## What to do
Give again, character for character, the lines that lie between the first line of the material and the line with "some collocation point.", inclusive. Omit pictures.

## Material provided
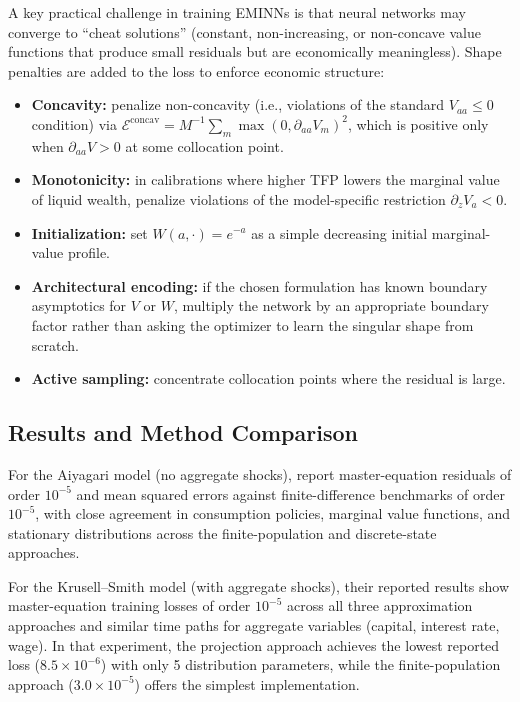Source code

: \documentclass[11pt,a4paper]{report}
\begin{document}
A key practical challenge in training EMINNs is that neural networks may converge to ``cheat solutions'' (constant, non-increasing, or non-concave value functions that produce small residuals but are economically meaningless).  Shape penalties are added to the loss to enforce economic structure:
\begin{itemize}[itemsep=2pt]
\item \textbf{Concavity:} penalize non-concavity (i.e., violations of the standard $V_{aa}\leq 0$ condition) via $\mathcal{E}^{\text{concav}} = M^{-1}\sum_m \max(0, \partial_{aa}V_m)^2$, which is positive only when $\partial_{aa}V > 0$ at some collocation point.
\item \textbf{Monotonicity:} in calibrations where higher TFP lowers the marginal value of liquid wealth, penalize violations of the model-specific restriction $\partial_z V_a < 0$.
\item \textbf{Initialization:} set $W(a,\cdot) = e^{-a}$ as a simple decreasing initial marginal-value profile.
\item \textbf{Architectural encoding:} if the chosen formulation has known boundary asymptotics for $V$ or $W$, multiply the network by an appropriate boundary factor rather than asking the optimizer to learn the singular shape from scratch.
\item \textbf{Active sampling:} concentrate collocation points where the residual is large.
\end{itemize}

\subsection{Results and Method Comparison}

For the Aiyagari model (no aggregate shocks), \citet{gu2024masterequations} report master-equation residuals of order $10^{-5}$ and mean squared errors against finite-difference benchmarks of order $10^{-5}$, with close agreement in consumption policies, marginal value functions, and stationary distributions across the finite-population and discrete-state approaches.

For the Krusell--Smith model (with aggregate shocks), their reported results show master-equation training losses of order $10^{-5}$ across all three approximation approaches and similar time paths for aggregate variables (capital, interest rate, wage).  In that experiment, the projection approach achieves the lowest reported loss ($8.5 \times 10^{-6}$) with only 5 distribution parameters, while the finite-population approach ($3.0 \times 10^{-5}$) offers the simplest implementation.
\end{document}
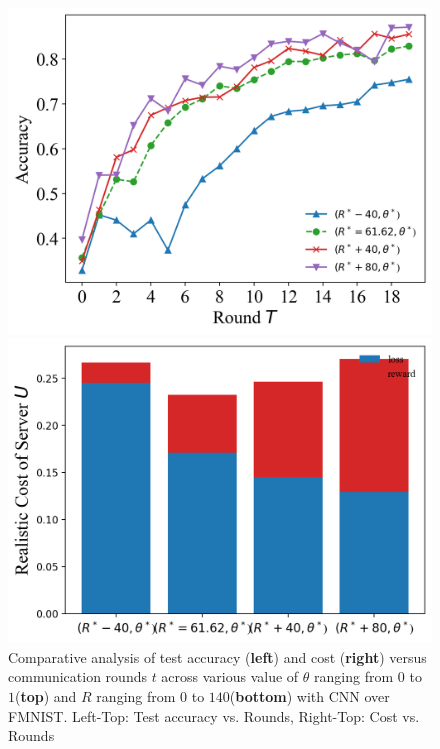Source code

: \documentclass{article}
\theoremstyle{plain}
\theoremstyle{definition}
\theoremstyle{remark}
\begin{document}
\begin{figure}
\begin{minipage}{0.49\linewidth}
		\centerline{\includegraphics[width=\textwidth]{figures/figure_74_B.png}}
	\end{minipage}
	\begin{minipage}{0.49\linewidth}
		\centerline{\includegraphics[width=\textwidth]{figures/figure_75_B.png}}
	\end{minipage}
	\caption{Comparative analysis of test accuracy (\textbf{left}) and cost (\textbf{right}) versus communication rounds $t$ across various value of $\theta$ ranging from $0$ to $1$(\textbf{top}) and $R$ ranging from $0$ to $140$(\textbf{bottom}) with CNN over FMNIST. Left-Top: Test accuracy vs. Rounds, Right-Top: Cost vs. Rounds}
  \label{fig:server_cost_fmnist}
\end{figure}
\end{document}
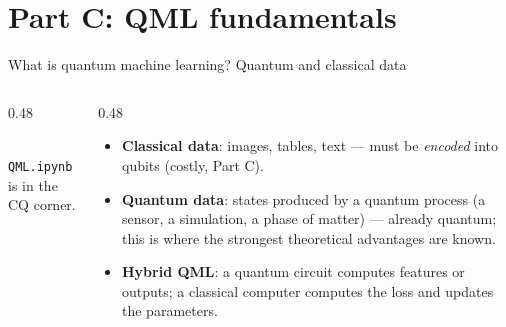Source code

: \documentclass[aspectratio=169,11pt]{beamer}
\newcommand{\key}[1]{{\color{qdark}\textbf{#1}}}
\begin{document}
\section{Part C: QML fundamentals}
\begin{frame}[label=fQML]{What is quantum machine learning? Quantum and classical data}
  \begin{columns}[T]
    \begin{column}{0.48\textwidth}
      \centering
      \\
      {\scriptsize \texttt{QML.ipynb} is in the CQ corner.}
    \end{column}
    \begin{column}{0.48\textwidth}
      \small
      \begin{itemize}\itemsep2pt
        \item \key{Classical data}: images, tables, text --- must be \emph{encoded} into qubits (costly, Part C).
        \item \key{Quantum data}: states produced by a quantum process (a sensor, a simulation, a phase of matter) --- already
          quantum; this is where the strongest theoretical advantages are known.
        \item \key{Hybrid QML}: a quantum circuit computes features or outputs; a classical computer computes the loss and updates the parameters.
      \end{itemize}
    \end{column}
  \end{columns}
\end{frame}
\end{document}
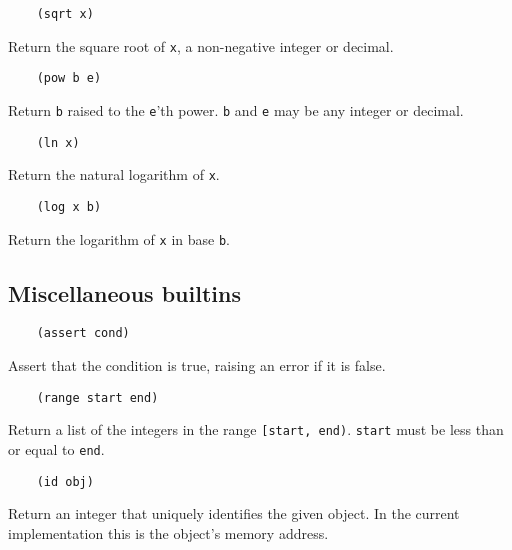 \documentclass{article}
\newcommand{\inlinecode}{\texttt}
\begin{document}
\begin{verbatim}
    (sqrt x)
\end{verbatim}

Return the square root of \inlinecode{x}, a non-negative integer or decimal.

\begin{verbatim}
    (pow b e)
\end{verbatim}

Return \inlinecode{b} raised to the \inlinecode{e}'th power. \inlinecode{b} and \inlinecode{e} may be any integer or decimal.

\begin{verbatim}
    (ln x)
\end{verbatim}

Return the natural logarithm of \inlinecode{x}.

\begin{verbatim}
    (log x b)
\end{verbatim}

Return the logarithm of \inlinecode{x} in base \inlinecode{b}.

\subsection{Miscellaneous builtins}
\begin{verbatim}
    (assert cond)
\end{verbatim}

Assert that the condition is true, raising an error if it is false.

\begin{verbatim}
    (range start end)
\end{verbatim}

Return a list of the integers in the range \inlinecode{[start, end)}. \inlinecode{start} must be less than or equal to \inlinecode{end}.

\begin{verbatim}
    (id obj)
\end{verbatim}

Return an integer that uniquely identifies the given object. In the current implementation this is the object's memory address.
\end{document}
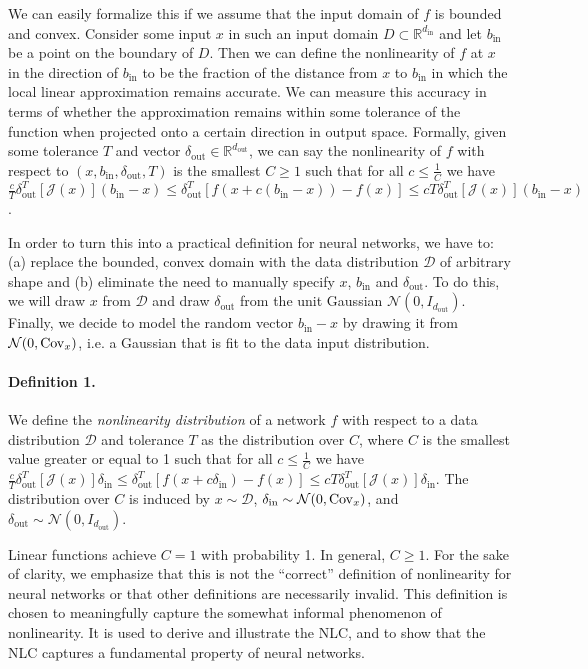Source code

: \documentclass{article} %
\begin{document}
We can easily formalize this if we assume that the input domain of $f$ is bounded and convex. Consider some input $x$ in such an input domain $D \subset \mathbb{R}^{d_\text{in}}$ and let $b_\text{in}$ be a point on the boundary of $D$. Then we can define the nonlinearity of $f$ at $x$ in the direction of $b_\text{in}$ to be the fraction of the distance from $x$ to $b_\text{in}$ in which the local linear approximation remains accurate. We can measure this accuracy in terms of whether the approximation remains within some tolerance of the function when projected onto a certain direction in output space. Formally, given some tolerance $T$ and vector $\delta_\text{out} \in \mathbb{R}^{d_\text{out}}$, we can say the nonlinearity of $f$ with respect to $(x,b_\text{in},\delta_\text{out},T)$ is the smallest $C \ge 1$ such that for all $c \le \frac{1}{C}$ we have $\frac{c}{T}\delta_\text{out}^T[\mathcal{J}(x)](b_\text{in} - x) \le \delta_\text{out}^T[f(x + c(b_\text{in} - x)) - f(x)] \le cT\delta_\text{out}^T[\mathcal{J}(x)](b_\text{in} - x)$.

In order to turn this into a practical definition for neural networks, we have to: (a) replace the bounded, convex domain with the data distribution $\mathcal{D}$ of arbitrary shape and (b) eliminate the need to manually specify $x$, $b_\text{in}$ and $\delta_\text{out}$. To do this, we will draw $x$ from $\mathcal{D}$ and draw $\delta_\text{out}$ from the unit Gaussian $\mathcal{N}(0,I_{d_\text{out}})$. Finally, we decide to model the random vector $b_\text{in} - x$ by drawing it from $\mathcal{N}(0, \mathrm{Cov}_x)$, i.e. a Gaussian that is fit to the data input distribution.

\paragraph{Definition 1.} We define the {\it nonlinearity distribution} of a network $f$ with respect to a data distribution $\mathcal{D}$ and tolerance $T$ as the distribution over $C$, where $C$ is the smallest value greater or equal to 1 such that for all $c \le \frac{1}{C}$ we have $\frac{c}{T}\delta_\text{out}^T[\mathcal{J}(x)]\delta_\text{in} \le \delta_\text{out}^T[f(x + c\delta_\text{in}) - f(x)] \le cT\delta_\text{out}^T[\mathcal{J}(x)]\delta_\text{in}$. The distribution over $C$ is induced by $x \sim \mathcal{D}$, $\delta_\text{in} \sim \mathcal{N}(0, \mathrm{Cov}_x)$,  and $\delta_\text{out} \sim \mathcal{N}(0, I_{d_\text{out}})$.

Linear functions achieve $C=1$ with probability 1. In general, $C \ge 1$. For the sake of clarity, we emphasize that this is not the ``correct'' definition of nonlinearity for neural networks or that other definitions are necessarily invalid. This definition is chosen to meaningfully capture the somewhat informal phenomenon of nonlinearity. It is used to derive and illustrate the NLC, and to show that the NLC captures a fundamental property of neural networks. %
\end{document}

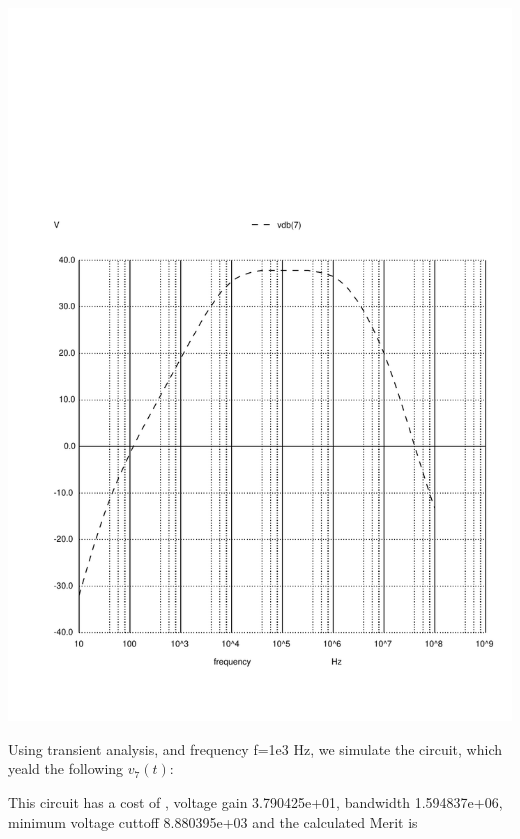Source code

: \includegraphics[width=1\linewidth]{../sim/vo2f.pdf}

\par

Using transient analysis, and frequency f=1e3 Hz, we simulate the circuit, which yeald the following $v_7(t)$:




This circuit has a cost of , voltage gain 3.790425e+01, bandwidth 1.594837e+06, minimum voltage cuttoff 8.880395e+03 and the  calculated Merit is 
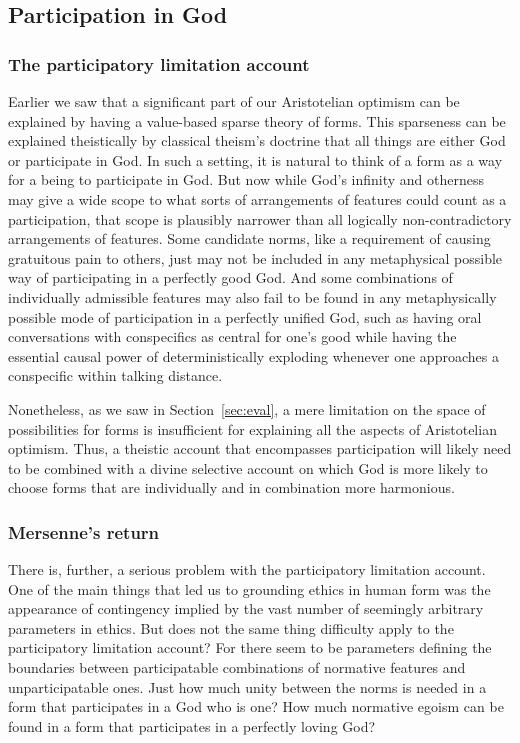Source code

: \subsection{Participation in God}
\subsubsection{The participatory limitation account}
Earlier we saw that a significant part of our Aristotelian optimism can be explained by having a value-based sparse
theory of forms. This sparseness can be explained theistically by classical theism's doctrine 
that all things are either God or participate in God. In such a setting, it is natural to think of a form as a way for 
a being to participate in God. But now while God's infinity and otherness may give a wide scope to what sorts of
arrangements of features could count as a participation, that scope is plausibly narrower than all logically non-contradictory
arrangements of features. Some candidate norms, like a requirement of causing gratuitous pain to others, just may not be included 
in any metaphysical possible way of participating in a perfectly good God. And some combinations of individually admissible features may also 
fail to be found in any metaphysically possible mode of participation in a perfectly unified God, such as having oral conversations with 
conspecifics as central for one's good while having the essential causal power of deterministically exploding whenever one approaches a 
conspecific within talking distance. 

Nonetheless, as we saw in Section~\ref{sec:eval}, a mere limitation on the space of possibilities for forms is insufficient for explaining all the aspects of Aristotelian optimism. Thus, a theistic account that encompasses
participation will likely need to be combined with a divine selective account on which God is more likely to
choose forms that are individually and in combination more harmonious.

\subsubsection{Mersenne's return}\label{sec:limited-pl}
There is, further, a serious problem with the participatory limitation account. One of the main things that led us to grounding ethics
in human form was the appearance of contingency implied by the vast number of seemingly arbitrary parameters in ethics. But does not 
the same thing difficulty apply to the participatory limitation account? For there seem to be parameters defining the boundaries between
participatable combinations of normative features and unparticipatable ones. Just how much unity between the norms is needed in a form
that participates in a God who is one? How much normative egoism can be found in a form that participates in a perfectly loving God?


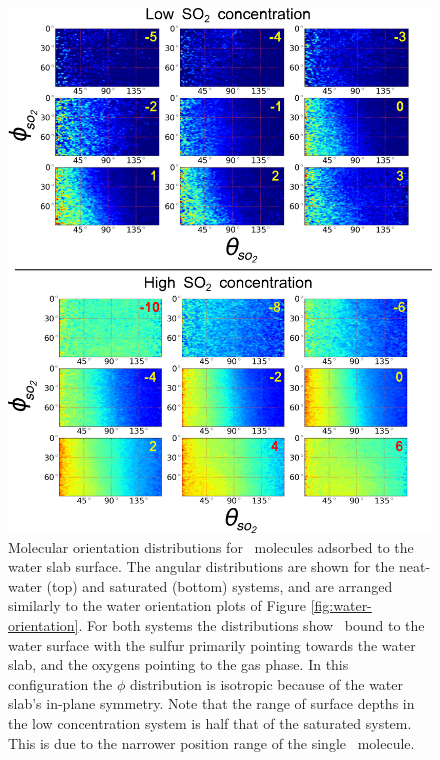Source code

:
\begin{figure}[h!]
	\begin{center}
		\includegraphics[scale=1.0]{images/so2-angles/theta-phi.png}
		\caption{Molecular orientation distributions for \suldiox~molecules adsorbed to the water slab surface. The angular distributions are shown for the neat-water (top) and saturated (bottom) systems, and are arranged similarly to the water orientation plots of Figure \ref{fig:water-orientation}. For both systems the distributions show \suldiox~bound to the water surface with the sulfur primarily pointing towards the water slab, and the oxygens pointing to the gas phase. In this configuration the $\phi$ distribution is isotropic because of the water slab's in-plane symmetry. Note that the range of surface depths in the low concentration system is half that of the saturated system. This is due to the narrower position range of the single \suldiox~molecule.}
		\label{fig:so2-orientation}
	\end{center}
\end{figure}
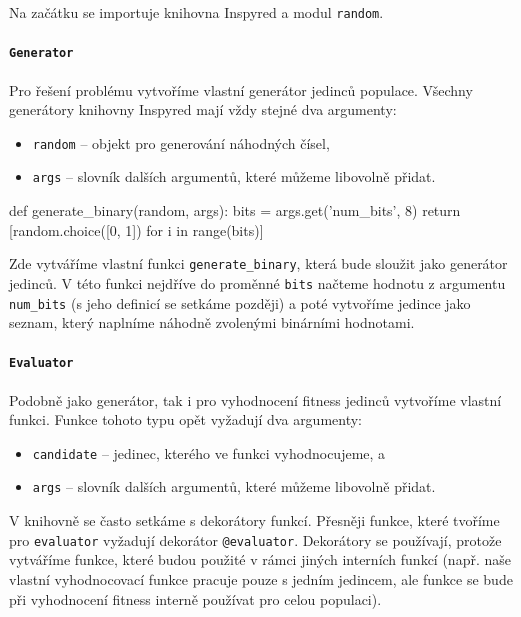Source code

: Na začátku se importuje knihovna Inspyred a modul \texttt{random}.

\paragraph{\texttt{Generator}}
Pro řešení problému vytvoříme vlastní generátor jedinců populace. Všechny
generátory knihovny Inspyred mají vždy stejné dva argumenty:
\begin{itemize}
    \item \texttt{random} -- objekt pro generování náhodných čísel,
    \item \texttt{args} -- slovník dalších argumentů, které můžeme libovolně
        přidat.
\end{itemize}

\begin{code}
def generate_binary(random, args):
    bits = args.get('num_bits', 8)
    return [random.choice([0, 1]) for i in range(bits)]
\end{code}

Zde vytváříme vlastní funkci \texttt{generate\_binary}, která bude sloužit jako
generátor jedinců. V této funkci nejdříve do proměnné \texttt{bits} načteme
hodnotu z argumentu \texttt{num\_bits} (s jeho definicí se setkáme později) a
poté vytvoříme jedince jako seznam, který naplníme náhodně zvolenými binárními
hodnotami.

\paragraph{\texttt{Evaluator}}
Podobně jako generátor, tak i pro vyhodnocení fitness jedinců vytvoříme vlastní
funkci. Funkce tohoto typu opět vyžadují dva argumenty:
\begin{itemize}
    \item \texttt{candidate} -- jedinec, kterého ve funkci vyhodnocujeme, a
    \item \texttt{args} -- slovník dalších argumentů, které můžeme libovolně
        přidat.
\end{itemize}

V knihovně se často setkáme s dekorátory funkcí. Přesněji funkce, které tvoříme
pro \texttt{evaluator} vyžadují dekorátor \texttt{@evaluator}. Dekorátory se
používají, protože vytváříme funkce, které budou použité v rámci jiných
interních funkcí (např. naše vlastní vyhodnocovací funkce pracuje pouze s
jedním jedincem, ale funkce se bude při vyhodnocení fitness interně používat
pro celou populaci).

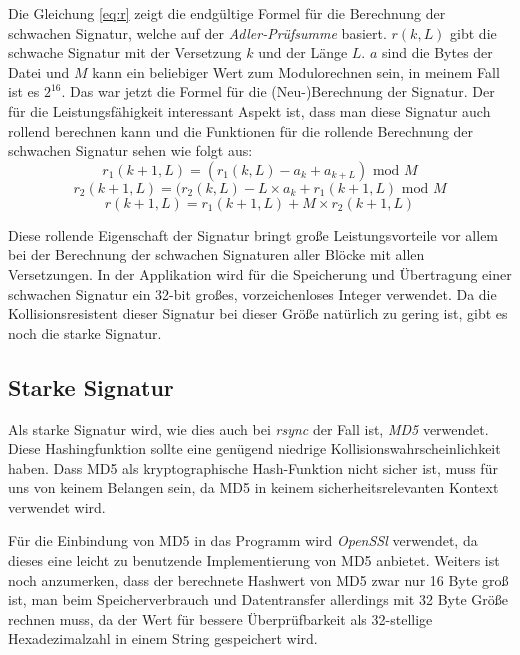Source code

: Die Gleichung \ref{eq:r} zeigt die endgültige Formel für die Berechnung der schwachen Signatur, welche auf der \textit{Adler-Prüfsumme} 
basiert\cite{Tridgell99}. $r(k,L)$ gibt die schwache Signatur mit der Versetzung $k$ und der Länge $L$. $a$ sind die Bytes der Datei und $M$ kann ein 
beliebiger Wert zum Modulorechnen sein, in meinem Fall ist es $2^{16}$. Das war jetzt die Formel für die (Neu-)Berechnung der Signatur. Der für die Leistungsfähigkeit interessant Aspekt ist, dass man diese Signatur auch rollend berechnen kann und die Funktionen für die rollende Berechnung der schwachen 
Signatur sehen wie folgt aus\cite{Tridgell99}:
\begin{equation}
    r_1(k+1,L) = (r_1(k,L)-a_k+a_{k+L}) \textrm{ mod } M 
\end{equation}
\begin{equation}
    r_2(k+1,L) = (r_2(k,L)-L \times a_k+r_1(k+1,L) \textrm{ mod } M 
\end{equation}
\begin{equation}
    r(k+1,L) = r_1(k+1,L) + M \times r_2(k+1,L)
\end{equation}

Diese rollende Eigenschaft der Signatur bringt große Leistungsvorteile vor allem bei der Berechnung der schwachen Signaturen aller Blöcke mit allen 
Versetzungen. In der Applikation wird für die Speicherung und Übertragung einer schwachen Signatur ein 32-bit großes, vorzeichenloses Integer verwendet.
Da die Kollisionsresistent dieser Signatur bei dieser Größe natürlich zu gering ist, gibt es noch die starke Signatur.

\subsection{Starke Signatur}
\label{sec:starke_signatur}

Als starke Signatur wird, wie dies auch bei \textit{rsync} der Fall ist, \textit{MD5} verwendet\cite{rsync}. Diese Hashingfunktion sollte eine genügend 
niedrige Kollisionswahrscheinlichkeit haben. Dass MD5 als kryptographische Hash-Funktion nicht sicher ist, muss für uns von keinem Belangen sein,
da MD5 in keinem sicherheitsrelevanten Kontext verwendet wird.

Für die Einbindung von MD5 in das Programm wird \textit{OpenSSl}\cite{openssl} verwendet, da dieses eine leicht zu benutzende Implementierung 
von MD5 anbietet. Weiters ist noch anzumerken, dass der berechnete Hashwert von MD5 zwar nur 16 Byte groß ist, man beim Speicherverbrauch und
Datentransfer allerdings mit 32 Byte Größe rechnen muss, da der Wert für bessere Überprüfbarkeit als 32-stellige Hexadezimalzahl in einem String
gespeichert wird.

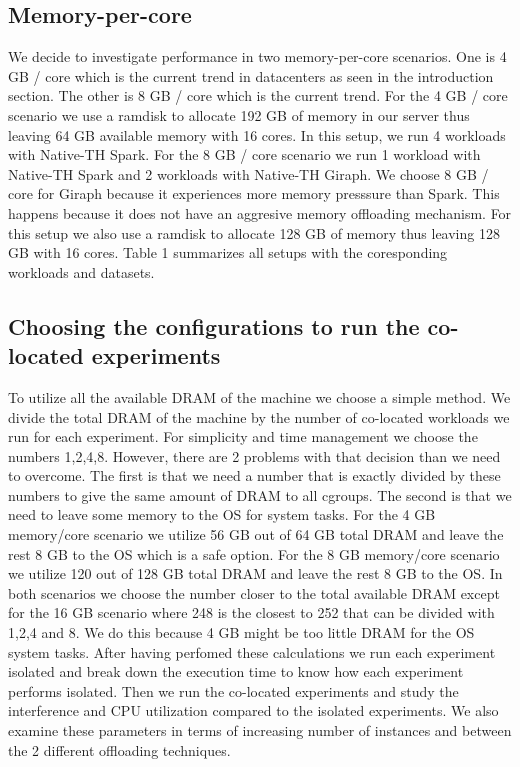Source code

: \subsection{Memory-per-core}
We decide to investigate performance in two memory-per-core scenarios. One is 4 GB / core 
which is the current trend in datacenters as seen in the introduction section. The other
is 8 GB / core which is the current trend. For the 4 GB / core scenario we use a ramdisk to 
allocate 192 GB of memory in our server thus leaving 64 GB available memory with 16 cores. In this setup, we run 4
workloads with Native-TH Spark. For the 8 GB / core scenario we run 1 workload with Native-TH Spark and 2 workloads with Native-TH Giraph. We choose 8 GB / core for Giraph because it experiences more memory presssure than Spark. This happens because it does not have
an aggresive memory offloading mechanism. For this setup we also use a ramdisk to allocate 128 GB of memory thus leaving 
128 GB with 16 cores. 
Table 1 summarizes all setups with the coresponding workloads and datasets.

\subsection{Choosing the configurations to run the co-located experiments}
To utilize all the available DRAM of the machine we choose a simple method. 
We divide the total DRAM of the machine by the number of co-located workloads we run for each experiment.
For simplicity and time management we choose the numbers 1,2,4,8. However, there are 2 problems with that decision
than we need to overcome. The first is that we need a number that is exactly divided by these numbers to give the same amount of DRAM to
all cgroups. The second is that we need to leave some memory to the OS for system tasks. For the 4 GB memory/core scenario we utilize
56 GB out of 64 GB total DRAM and leave the rest 8 GB to the OS which is a safe option. For the 8 GB memory/core scenario we utilize
120 out of 128 GB total DRAM and leave the rest 8 GB to the OS. 
In both scenarios we choose the number closer to
the total available DRAM except for the 16 GB scenario where 248 is the closest to 252 that can be divided with 1,2,4 and 8. We do this because 4 GB might be too little DRAM for the OS system tasks. After having perfomed these calculations we run each experiment isolated and break down the execution time to know how each experiment performs isolated. Then we run the co-located experiments and study the interference and CPU utilization compared to the isolated experiments. We also examine these parameters in terms of increasing number of instances and between the 2 different offloading techniques.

## Solution to this exercise
Source code

: \documentclass[11pt,a4paper]{report}
\begin{document}
A key practical challenge in training EMINNs is that neural networks may converge to ``cheat solutions'' (constant, non-increasing, or non-concave value functions that produce small residuals but are economically meaningless).  Shape penalties are added to the loss to enforce economic structure:
\begin{itemize}[itemsep=2pt]
\item \textbf{Concavity:} penalize non-concavity (i.e., violations of the standard $V_{aa}\leq 0$ condition) via $\mathcal{E}^{\text{concav}} = M^{-1}\sum_m \max(0, \partial_{aa}V_m)^2$, which is positive only when $\partial_{aa}V > 0$ at some collocation point.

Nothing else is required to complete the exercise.